A solution is prepared containing 450 grams of NaI in 2000 grams of an unknown solvent. The mixture is stirred until the NaI has dissolved completely. What is the molality of this solution?

Can someone work this for me?

Thanks.

Molality = moles of solute/Kg of slovent

Moles of NaI = (450g) *(1mol/150g) = 3mols
Kg of Solvent = 2kg

Molality = 3mols/2kg or 1.5m

 

[matth87]

thanks

 

[inaccensa]

Molality = moles of solute/Kg of slovent

Moles of NaI = (450g) *(1mol/150g) = 3mols
Kg of Solvent = 2kg

Molality = 3mols/2kg or 1.5m

Since, NaI has dissolved, doesn't that imply that it dissociated? Then the molality should be 3 rt?

 

[crazybob]

Since, NaI has dissolved, doesn't that imply that it dissociated? Then the molality should be 3 rt?

1.5 m Na+ and 1.5 m I-

 

[wanderer]

!

 

[inaccensa]

1.5 m Na+ and 1.5 m I-

so it is 3m rt

 

[crazybob]

so it is 3m rt

why would it be 3 m? you have 450 grams of NaI (150 grams/mol) so 3 moles of NaI. NaI is the solute. you have 2000 grams of an unknown solvent. that's 2 kg of solvent.
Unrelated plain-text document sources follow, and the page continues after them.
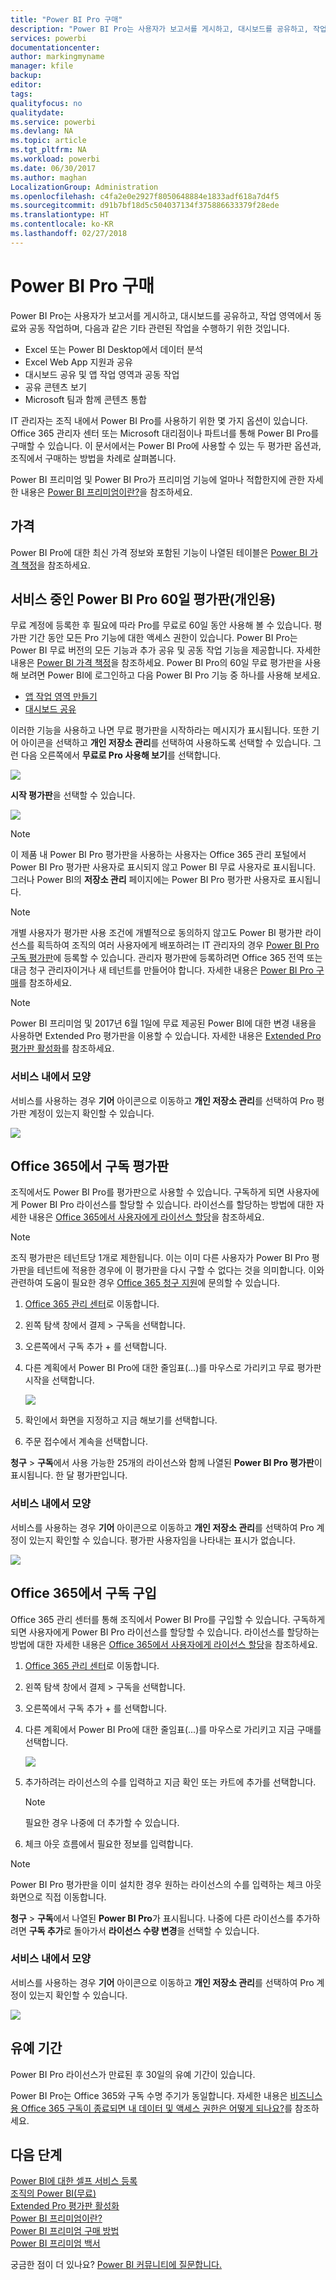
 ```yaml
---
title: "Power BI Pro 구매"
description: "Power BI Pro는 사용자가 보고서를 게시하고, 대시보드를 공유하고, 작업 영역에서 동료와 공동 작업을 수행하며, 기타 관련된 작업을 수행하기 위한 것입니다."
services: powerbi
documentationcenter: 
author: markingmyname
manager: kfile
backup: 
editor: 
tags: 
qualityfocus: no
qualitydate: 
ms.service: powerbi
ms.devlang: NA
ms.topic: article
ms.tgt_pltfrm: NA
ms.workload: powerbi
ms.date: 06/30/2017
ms.author: maghan
LocalizationGroup: Administration
ms.openlocfilehash: c4fa2e0e2927f8050648884e1833adf618a7d4f5
ms.sourcegitcommit: d91b7bf18d5c504037134f375886633379f28ede
ms.translationtype: HT
ms.contentlocale: ko-KR
ms.lasthandoff: 02/27/2018
---
```

# <a name="purchasing-power-bi-pro"></a>Power BI Pro 구매
Power BI Pro는 사용자가 보고서를 게시하고, 대시보드를 공유하고, 작업 영역에서 동료와 공동 작업하며, 다음과 같은 기타 관련된 작업을 수행하기 위한 것입니다.

* Excel 또는 Power BI Desktop에서 데이터 분석
* Excel Web App 지원과 공유
* 대시보드 공유 및 앱 작업 영역과 공동 작업
* 공유 콘텐츠 보기
* Microsoft 팀과 함께 콘텐츠 통합

IT 관리자는 조직 내에서 Power BI Pro를 사용하기 위한 몇 가지 옵션이 있습니다. Office 365 관리자 센터 또는 Microsoft 대리점이나 파트너를 통해 Power BI Pro를 구매할 수 있습니다. 이 문서에서는 Power BI Pro에 사용할 수 있는 두 평가판 옵션과, 조직에서 구매하는 방법을 차례로 살펴봅니다.

Power BI 프리미엄 및 Power BI Pro가 프리미엄 기능에 얼마나 적합한지에 관한 자세한 내용은 [Power BI 프리미엄이란?](service-premium.md)을 참조하세요.

## <a name="pricing"></a>가격
Power BI Pro에 대한 최신 가격 정보와 포함된 기능이 나열된 테이블은 [Power BI 가격 책정](https://powerbi.microsoft.com/pricing/)을 참조하세요.

## <a name="in-service-power-bi-pro-60-day-trial-for-individuals"></a>서비스 중인 Power BI Pro 60일 평가판(개인용)
무료 계정에 등록한 후 필요에 따라 Pro를 무료로 60일 동안 사용해 볼 수 있습니다. 평가판 기간 동안 모든 Pro 기능에 대한 액세스 권한이 있습니다. Power BI Pro는 Power BI 무료 버전의 모든 기능과 추가 공유 및 공동 작업 기능을 제공합니다. 자세한 내용은 [Power BI 가격 책정](https://powerbi.microsoft.com/pricing)을 참조하세요. Power BI Pro의 60일 무료 평가판을 사용해 보려면 Power BI에 로그인하고 다음 Power BI Pro 기능 중 하나를 사용해 보세요.

* [앱 작업 영역 만들기](service-create-distribute-apps.md)
* [대시보드 공유](service-share-dashboards.md)

이러한 기능을 사용하고 나면 무료 평가판을 시작하라는 메시지가 표시됩니다. 또한 기어 아이콘을 선택하고 **개인 저장소 관리**를 선택하여 사용하도록 선택할 수 있습니다. 그런 다음 오른쪽에서 **무료로 Pro 사용해 보기**를 선택합니다.

![](media/service-admin-purchasing-power-bi-pro/powerbi-pro-trial1.png)

**시작 평가판**을 선택할 수 있습니다.

![](media/service-admin-purchasing-power-bi-pro/powerbi-pro-trial2.png)

> [!NOTE]
> 이 제품 내 Power BI Pro 평가판을 사용하는 사용자는 Office 365 관리 포털에서 Power BI Pro 평가판 사용자로 표시되지 않고 Power BI 무료 사용자로 표시됩니다. 그러나 Power BI의 **저장소 관리** 페이지에는 Power BI Pro 평가판 사용자로 표시됩니다.

> [!NOTE]
> 개별 사용자가 평가판 사용 조건에 개별적으로 동의하지 않고도 Power BI 평가판 라이선스를 획득하여 조직의 여러 사용자에게 배포하려는 IT 관리자의 경우 [Power BI Pro 구독 평가판](https://portal.office.com/Signup/MainSignup15.aspx?OfferId=d59682f3-3e3b-4686-9c00-7c7c1c736085&dl=POWER_BI_PRO)에 등록할 수 있습니다. 관리자 평가판에 등록하려면 Office 365 전역 또는 대금 청구 관리자이거나 새 테넌트를 만들어야 합니다. 자세한 내용은 [Power BI Pro 구매](service-admin-purchasing-power-bi-pro.md)를 참조하세요.

> [!NOTE]
> Power BI 프리미엄 및 2017년 6월 1일에 무료 제공된 Power BI에 대한 변경 내용을 사용하면 Extended Pro 평가판을 이용할 수 있습니다. 자세한 내용은 [Extended Pro 평가판 활성화](service-extended-pro-trial.md)를 참조하세요.

### <a name="what-this-looks-like-within-the-service"></a>서비스 내에서 모양
서비스를 사용하는 경우 **기어** 아이콘으로 이동하고 **개인 저장소 관리**를 선택하여 Pro 평가판 계정이 있는지 확인할 수 있습니다.

![](media/service-admin-purchasing-power-bi-pro/powerbi-pro-trial3.png)

## <a name="subscription-trial-in-office-365"></a>Office 365에서 구독 평가판
조직에서도 Power BI Pro를 평가판으로 사용할 수 있습니다. 구독하게 되면 사용자에게 Power BI Pro 라이선스를 할당할 수 있습니다. 라이선스를 할당하는 방법에 대한 자세한 내용은 [Office 365에서 사용자에게 라이선스 할당](https://support.office.com/article/Assign-or-unassign-licenses-for-Office-365-for-business-997596b5-4173-4627-b915-36abac6786dc)을 참조하세요.

> [!NOTE]
> 조직 평가판은 테넌트당 1개로 제한됩니다. 이는 이미 다른 사용자가 Power BI Pro 평가판을 테넌트에 적용한 경우에 이 평가판을 다시 구할 수 없다는 것을 의미합니다. 이와 관련하여 도움이 필요한 경우 [Office 365 청구 지원](https://support.office.microsoft.com/article/Contact-Office-365-for-business-support-Admin-Help-32a17ca7-6fa0-4870-8a8d-e25ba4ccfd4b?CorrelationId=552bbf37-214f-4202-80cb-b94240dcd671&ui=en-US&rs=en-US&ad=US#BKMK_call_support)에 문의할 수 있습니다.
> 

1. [Office 365 관리 센터](https://portal.office.com/admin/default.aspx)로 이동합니다.
2. 왼쪽 탐색 창에서 결제 > 구독을 선택합니다.
3. 오른쪽에서 구독 추가 + 를 선택합니다.
4. 다른 계획에서 Power BI Pro에 대한 줄임표(...)를 마우스로 가리키고 무료 평가판 시작을 선택합니다.
   
    ![](media/service-admin-purchasing-power-bi-pro/organization-pro-trial1.png)
5. 확인에서 화면을 지정하고 지금 해보기를 선택합니다.
6. 주문 접수에서 계속을 선택합니다.

**청구** > **구독**에서 사용 가능한 25개의 라이선스와 함께 나열된 **Power BI Pro 평가판**이 표시됩니다. 한 달 평가판입니다.

### <a name="what-this-looks-like-within-the-service"></a>서비스 내에서 모양
서비스를 사용하는 경우 **기어** 아이콘으로 이동하고 **개인 저장소 관리**를 선택하여 Pro 계정이 있는지 확인할 수 있습니다. 평가판 사용자임을 나타내는 표시가 없습니다.

![](media/service-admin-purchasing-power-bi-pro/powerbi-pro3.png)

## <a name="purchase-subscription-in-office-365"></a>Office 365에서 구독 구입
Office 365 관리 센터를 통해 조직에서 Power BI Pro를 구입할 수 있습니다. 구독하게 되면 사용자에게 Power BI Pro 라이선스를 할당할 수 있습니다. 라이선스를 할당하는 방법에 대한 자세한 내용은 [Office 365에서 사용자에게 라이선스 할당](https://support.office.com/article/Assign-or-unassign-licenses-for-Office-365-for-business-997596b5-4173-4627-b915-36abac6786dc)을 참조하세요.

1. [Office 365 관리 센터](https://portal.office.com/admin/default.aspx)로 이동합니다.
2. 왼쪽 탐색 창에서 결제 > 구독을 선택합니다.
3. 오른쪽에서 구독 추가 + 를 선택합니다.
4. 다른 계획에서 Power BI Pro에 대한 줄임표(...)를 마우스로 가리키고 지금 구매를 선택합니다.
   
    ![](media/service-admin-purchasing-power-bi-pro/organization-pro1.png)
5. 추가하려는 라이선스의 수를 입력하고 지금 확인 또는 카트에 추가를 선택합니다.
   
   > [!NOTE]
   > 필요한 경우 나중에 더 추가할 수 있습니다.
   > 
   > 
6. 체크 아웃 흐름에서 필요한 정보를 입력합니다.

> [!NOTE]
> Power BI Pro 평가판을 이미 설치한 경우 원하는 라이선스의 수를 입력하는 체크 아웃 화면으로 직접 이동합니다.
> 
> 

**청구** > **구독**에서 나열된 **Power BI Pro**가 표시됩니다. 나중에 다른 라이선스를 추가하려면 **구독 추가**로 돌아가서 **라이선스 수량 변경**을 선택할 수 있습니다.

### <a name="what-this-looks-like-within-the-service"></a>서비스 내에서 모양
서비스를 사용하는 경우 **기어** 아이콘으로 이동하고 **개인 저장소 관리**를 선택하여 Pro 계정이 있는지 확인할 수 있습니다.

![](media/service-admin-purchasing-power-bi-pro/powerbi-pro3.png)

## <a name="grace-period"></a>유예 기간
Power BI Pro 라이선스가 만료된 후 30일의 유예 기간이 있습니다. 

Power BI Pro는 Office 365와 구독 수명 주기가 동일합니다. 자세한 내용은 [비즈니스용 Office 365 구독이 종료되면 내 데이터 및 액세스 권한은 어떻게 되나요?](https://support.office.com/en-us/article/What-happens-to-my-data-and-access-when-my-Office-365-for-business-subscription-ends-4436582f-211a-45ec-b72e-33647f97d8a3)를 참조하세요.

## <a name="next-steps"></a>다음 단계
[Power BI에 대한 셀프 서비스 등록](service-self-service-signup-for-power-bi.md)  
[조직의 Power BI(무료)](service-admin-service-free-in-your-organization.md)  
[Extended Pro 평가판 활성화](service-extended-pro-trial.md)  
[Power BI 프리미엄이란?](service-premium.md)  
[Power BI 프리미엄 구매 방법](service-admin-premium-purchase.md)  
[Power BI 프리미엄 백서](https://aka.ms/pbipremiumwhitepaper)  

궁금한 점이 더 있나요? [Power BI 커뮤니티에 질문합니다.](http://community.powerbi.com/)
molality is the ratio of moles of solute per kilogram of solvent. so 3 moles of NaI for 2 kilogram of solvent, which is 1.5 m.

if NaI dissociates completely, you have 3 moles of Na+ and 3 moles of I-. if you calculate molality with that, you get 1.5 m Na+ and 1.5 m I-. you cannot add the two together, because they would be for different solutes.